CHINA: General Administration of Customs in China has effectively made an integration of customs clearance procedures in three important economic hubs in China, being Beijing-Tianjan-Hebei Region, Yangtze River Economic Belt and Guangdong Region.
The reform aims to establish regional customs clearance centers, with unified platforms for customs declarations, risk control, documentation review and field operations across the regions. As such, the import and export clearance procedures would be simplified and the logistics time and cost would be reduced.
According to the Announcements, a company registered in one of the three regions, may choose to file import/export declarations either at its registration location or product entry/exit ports within the region. For example, a Tianjin registered company imports goods via the Beijing Capital International Airport.
Under the previous clearance procedure, normally, it would have to file import declaration and have the goods examined and cleared at the Beijing Airport Customs. Under the integrated regional clearance model, this company may, after receiving the relevant cargo manifest information, start to declare the entry of goods at a customs office in Tianjin. After passing risk assessment and documentation review, the Tianjin Customs may directly clear the goods and issue the release order to the Beijing Airport Customs. Upon the release instruction, the latter will release the shipment. However, if the risk assessment indicates the necessity of on-site examination, the Tianjin Customs would issue the examination order to the airport customs. If passing the examination, the shipment would be cleared and released by the Beijing Airport Customs eventually.

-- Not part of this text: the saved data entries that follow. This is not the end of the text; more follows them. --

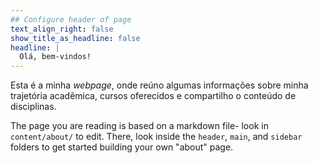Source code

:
 ```yaml
---
## Configure header of page
text_align_right: false
show_title_as_headline: false
headline: |
  Olá, bem-vindos!
---
```


<!-- this is a subheadline -->
Esta é a minha *webpage*, onde reúno algumas informações sobre minha
trajetória acadêmica, cursos oferecidos e compartilho o conteúdo de 
disciplinas. 

The page you are reading is based on a markdown file- look in `content/about/` to edit. There, look inside the `header`, `main`, and `sidebar` folders to get started building your own "about" page.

No doubt that GAC’s regional clearance integration reform would help trade companies optimize logistics resources per commercial needs and reduce logistics costs and clearance time. Given each regional clearance center is on the unified platforms for risk control and documentation review, the customs supervision over the import/export activities would become more streamlined, effective and efficient than ever. For example, the declaration of different HS Codes for the same product at different customs offices would now be easily caught and subject the importation company to significant exposures to regulatory customs violation or even smuggling charge. Therefore, GAC’s new reform calls on the entire trade community in each region to keep up higher standard of compliance and oversight over their own trade activities.